Many want to know how they can go about getting to know someone and eventually getting married without getting hurt or compromising their faith.
It might be difficult for some parents to read through, but here’s a top ten list that I’ve been wanting to write for a while.
Over the next several days I’ll be expanding on each of these in succession, but for now, here is my top ten mistakes Christian parents of teens make: 10. A lot of parents make the mistake of not spending time with their teens because they assume their teens don’t want to spend time with them!
I can’t think of many good reasons why families can’t limit teens to one major sport/extra-curricular activity per season. Maybe parents don’t have any limits of boundaries within their own life, so they don’t know how to communicate the value of these to their teen.
Not only will a frenetic schedule slowly grind down your entire family of time, you’ll be teaching your teen that “the good life” is a hyper-active one. We are all tempted to think that loving our kids means doing all we can to ensure they have all the opportunities and things we didn’t have growing up. It leads to an enormous amount of self-important, petty, and ungrateful kids. Parents need to recognize they’re doing their teens a disservice by spoiling them in either of these ways. Maybe it’s because they don’t want to, because their own self-esteem is too tied up in their child’s perception of them, and they couldn’t handle having their teen get angry at them for actually trying to parent.

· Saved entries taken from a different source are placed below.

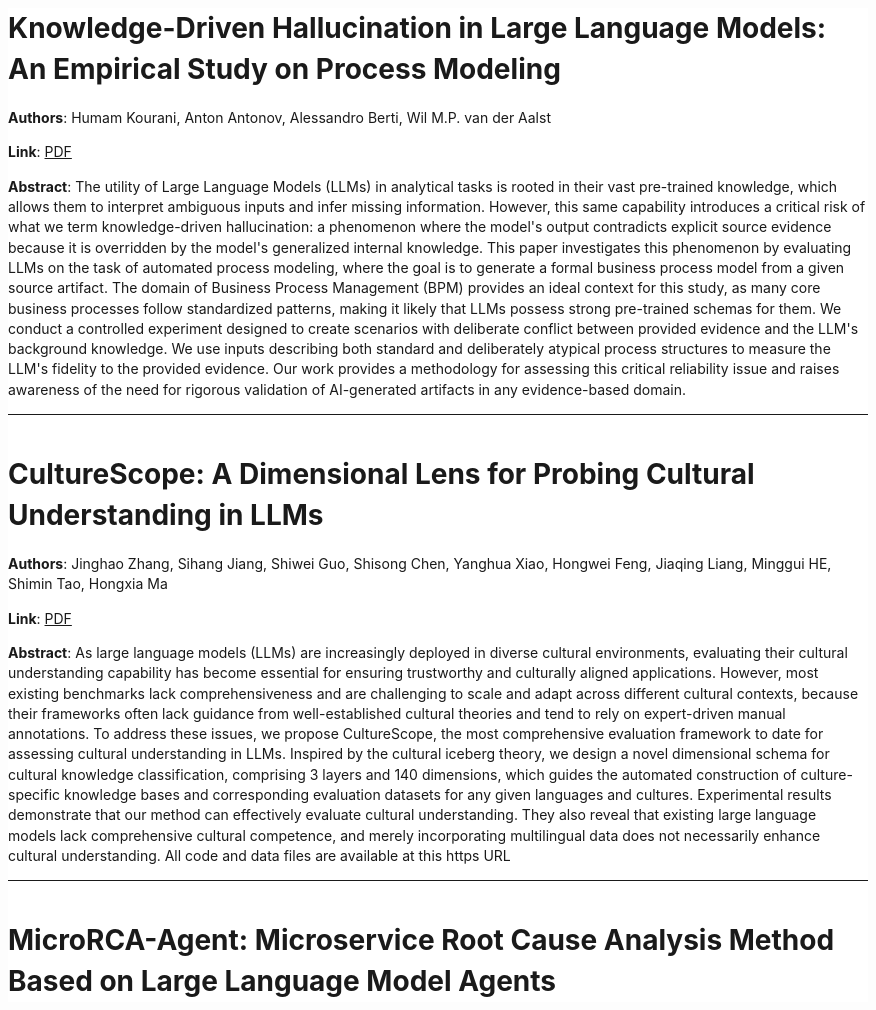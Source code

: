 # Knowledge-Driven Hallucination in Large Language Models: An Empirical Study on Process Modeling 

**Authors**: Humam Kourani, Anton Antonov, Alessandro Berti, Wil M.P. van der Aalst  

**Link**: [PDF](https://arxiv.org/pdf/2509.15336)  

**Abstract**: The utility of Large Language Models (LLMs) in analytical tasks is rooted in their vast pre-trained knowledge, which allows them to interpret ambiguous inputs and infer missing information. However, this same capability introduces a critical risk of what we term knowledge-driven hallucination: a phenomenon where the model's output contradicts explicit source evidence because it is overridden by the model's generalized internal knowledge. This paper investigates this phenomenon by evaluating LLMs on the task of automated process modeling, where the goal is to generate a formal business process model from a given source artifact. The domain of Business Process Management (BPM) provides an ideal context for this study, as many core business processes follow standardized patterns, making it likely that LLMs possess strong pre-trained schemas for them. We conduct a controlled experiment designed to create scenarios with deliberate conflict between provided evidence and the LLM's background knowledge. We use inputs describing both standard and deliberately atypical process structures to measure the LLM's fidelity to the provided evidence. Our work provides a methodology for assessing this critical reliability issue and raises awareness of the need for rigorous validation of AI-generated artifacts in any evidence-based domain. 

---
# CultureScope: A Dimensional Lens for Probing Cultural Understanding in LLMs 

**Authors**: Jinghao Zhang, Sihang Jiang, Shiwei Guo, Shisong Chen, Yanghua Xiao, Hongwei Feng, Jiaqing Liang, Minggui HE, Shimin Tao, Hongxia Ma  

**Link**: [PDF](https://arxiv.org/pdf/2509.16188)  

**Abstract**: As large language models (LLMs) are increasingly deployed in diverse cultural environments, evaluating their cultural understanding capability has become essential for ensuring trustworthy and culturally aligned applications. However, most existing benchmarks lack comprehensiveness and are challenging to scale and adapt across different cultural contexts, because their frameworks often lack guidance from well-established cultural theories and tend to rely on expert-driven manual annotations. To address these issues, we propose CultureScope, the most comprehensive evaluation framework to date for assessing cultural understanding in LLMs. Inspired by the cultural iceberg theory, we design a novel dimensional schema for cultural knowledge classification, comprising 3 layers and 140 dimensions, which guides the automated construction of culture-specific knowledge bases and corresponding evaluation datasets for any given languages and cultures. Experimental results demonstrate that our method can effectively evaluate cultural understanding. They also reveal that existing large language models lack comprehensive cultural competence, and merely incorporating multilingual data does not necessarily enhance cultural understanding. All code and data files are available at this https URL 

---
# MicroRCA-Agent: Microservice Root Cause Analysis Method Based on Large Language Model Agents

Some of the messages we've presented have taken the position that Christians can apply their faith in such a way that they can still work within the system they've inherited. Jesus was a friend to all types of people, even those with loose morals, wasn’t he?Here are some of the best places to find Christian ministry employment information—whether you are looking for a job or searching for the right person to fill a position.In that moment I (nervously) told her I didn’t think it was wise for most teenagers to date because most teenagers aren’t spiritually mature enough for such commitment, and they don’t have a firm understanding of the kind of people they should date.Now that I’ve had a moment to think about this question, I’d like to revise my answer.